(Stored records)
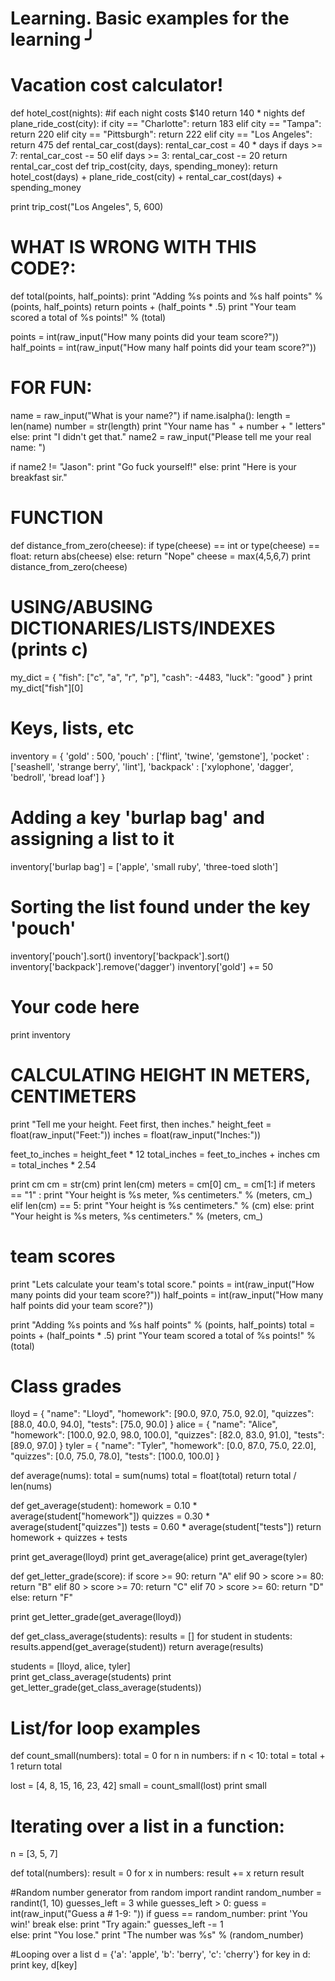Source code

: # Learning. Basic examples for the learning ╯

# Vacation cost calculator!
def hotel_cost(nights):
    #if each night costs $140
    return 140 * nights
def plane_ride_cost(city):
    if city == "Charlotte":
        return 183
    elif city == "Tampa":
        return 220
    elif city == "Pittsburgh":
        return 222
    elif city == "Los Angeles":
        return 475
def rental_car_cost(days):
    rental_car_cost = 40 * days
    if days >= 7:
        rental_car_cost -= 50
    elif days >= 3:
        rental_car_cost -= 20
    return rental_car_cost
def trip_cost(city, days, spending_money):
    return hotel_cost(days) + plane_ride_cost(city) + rental_car_cost(days) + spending_money

print trip_cost("Los Angeles", 5, 600)

# WHAT IS WRONG WITH THIS CODE?:
def total(points, half_points):
    print "Adding %s points and %s half points" % (points, half_points)
    return points + (half_points * .5)
    print "Your team scored a total of %s points!" % (total) 

points = int(raw_input("How many points did your team score?"))
half_points = int(raw_input("How many half points did your team score?"))

# FOR FUN:
name = raw_input("What is your name?")
if name.isalpha():
    length = len(name)
    number = str(length)
    print "Your name has " + number + " letters"
else:
    print "I didn't get that."
name2 = raw_input("Please tell me your real name: ")

if name2 != "Jason":
    print "Go fuck yourself!"
else:
    print "Here is your breakfast sir."

# FUNCTION
def distance_from_zero(cheese):
    if type(cheese) == int or type(cheese) == float:
        return abs(cheese)
    else: 
        return "Nope"
cheese = max(4,5,6,7)
print distance_from_zero(cheese)

# USING/ABUSING DICTIONARIES/LISTS/INDEXES (prints c)
my_dict = {
    "fish": ["c", "a", "r", "p"],
    "cash": -4483,
    "luck": "good"
}
print my_dict["fish"][0]

# Keys, lists, etc
inventory = {
    'gold' : 500,
    'pouch' : ['flint', 'twine', 'gemstone'], 
    'pocket' : ['seashell', 'strange berry', 'lint'],
    'backpack' : ['xylophone', 'dagger', 'bedroll', 'bread loaf']
}

# Adding a key 'burlap bag' and assigning a list to it
inventory['burlap bag'] = ['apple', 'small ruby', 'three-toed sloth']

# Sorting the list found under the key 'pouch'
inventory['pouch'].sort() 
inventory['backpack'].sort()
inventory['backpack'].remove('dagger')
inventory['gold'] += 50
# Your code here
print inventory

# CALCULATING HEIGHT IN METERS, CENTIMETERS
print "Tell me your height. Feet first, then inches."
height_feet = float(raw_input("Feet:"))
inches = float(raw_input("Inches:"))

feet_to_inches = height_feet * 12
total_inches = feet_to_inches + inches
cm = total_inches * 2.54

print cm
cm = str(cm)
print len(cm)
meters = cm[0]
cm_ = cm[1:]
if meters == "1" :
    print "Your height is %s meter, %s centimeters." % (meters, cm_) 
elif len(cm) == 5:
    print "Your height is %s centimeters." % (cm)
else:
    print "Your height is %s meters, %s centimeters." % (meters, cm_) 

# team scores
print "Lets calculate your team's total score."
points = int(raw_input("How many points did your team score?"))
half_points = int(raw_input("How many half points did your team score?"))

print "Adding %s points and %s half points" % (points, half_points)
total = points + (half_points * .5)
print "Your team scored a total of %s points!" % (total) 

# Class grades
lloyd = {
    "name": "Lloyd",
    "homework": [90.0, 97.0, 75.0, 92.0],
    "quizzes": [88.0, 40.0, 94.0],
    "tests": [75.0, 90.0]
}
alice = {
    "name": "Alice",
    "homework": [100.0, 92.0, 98.0, 100.0],
    "quizzes": [82.0, 83.0, 91.0],
    "tests": [89.0, 97.0]
}
tyler = {
    "name": "Tyler",
    "homework": [0.0, 87.0, 75.0, 22.0],
    "quizzes": [0.0, 75.0, 78.0],
    "tests": [100.0, 100.0]
}

def average(nums):
    total = sum(nums)
    total = float(total)
    return total / len(nums)
    
def get_average(student):
    homework = 0.10 * average(student["homework"])
    quizzes = 0.30 * average(student["quizzes"])
    tests = 0.60 * average(student["tests"])
    return homework + quizzes + tests

print get_average(lloyd)
print get_average(alice)
print get_average(tyler)

def get_letter_grade(score):
    if score >= 90:
        return "A"
    elif 90 > score >= 80:
        return "B"
    elif 80 > score >= 70:
        return "C"
    elif 70 > score >= 60:
        return "D"
    else:
        return "F"
    
print get_letter_grade(get_average(lloyd))

def get_class_average(students):
    results = []
    for student in students:
        results.append(get_average(student))
    return average(results)

students = [lloyd, alice, tyler]    
print get_class_average(students)
print get_letter_grade(get_class_average(students))
    
# List/for loop examples
def count_small(numbers):
    total = 0
    for n in numbers:
        if n < 10:
            total = total + 1
    return total

lost = [4, 8, 15, 16, 23, 42]
small = count_small(lost)
print small


# Iterating over a list in a function:

n = [3, 5, 7]

def total(numbers):
    result = 0
    for x in numbers:
        result += x
    return result

#Random number generator
from random import randint
random_number = randint(1, 10)
guesses_left = 3
while guesses_left > 0:
    guess = int(raw_input("Guess a # 1-9: "))
    if guess == random_number:
        print 'You win!'
        break
    else:
        print "Try again:"
        guesses_left -= 1  
else:
    print "You lose."
    print "The number was %s" % (random_number)

#Looping over a list 
d = {'a': 'apple', 'b': 'berry', 'c': 'cherry'}
for key in d:
    print key, d[key]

• _What you are asked to do_
Set down, exactly as they appear above, all lines from the one that has "if type(cheese) == int" down to the one that has "inventory['pouch'].sort()", including those two and no others.

• _Output of the task_
    if type(cheese) == int or type(cheese) == float:
        return abs(cheese)
    else: 
        return "Nope"
cheese = max(4,5,6,7)
print distance_from_zero(cheese)

# USING/ABUSING DICTIONARIES/LISTS/INDEXES (prints c)
my_dict = {
    "fish": ["c", "a", "r", "p"],
    "cash": -4483,
    "luck": "good"
}
print my_dict["fish"][0]

# Keys, lists, etc
inventory = {
    'gold' : 500,
    'pouch' : ['flint', 'twine', 'gemstone'], 
    'pocket' : ['seashell', 'strange berry', 'lint'],
    'backpack' : ['xylophone', 'dagger', 'bedroll', 'bread loaf']
}

# Adding a key 'burlap bag' and assigning a list to it
inventory['burlap bag'] = ['apple', 'small ruby', 'three-toed sloth']

# Sorting the list found under the key 'pouch'
inventory['pouch'].sort() 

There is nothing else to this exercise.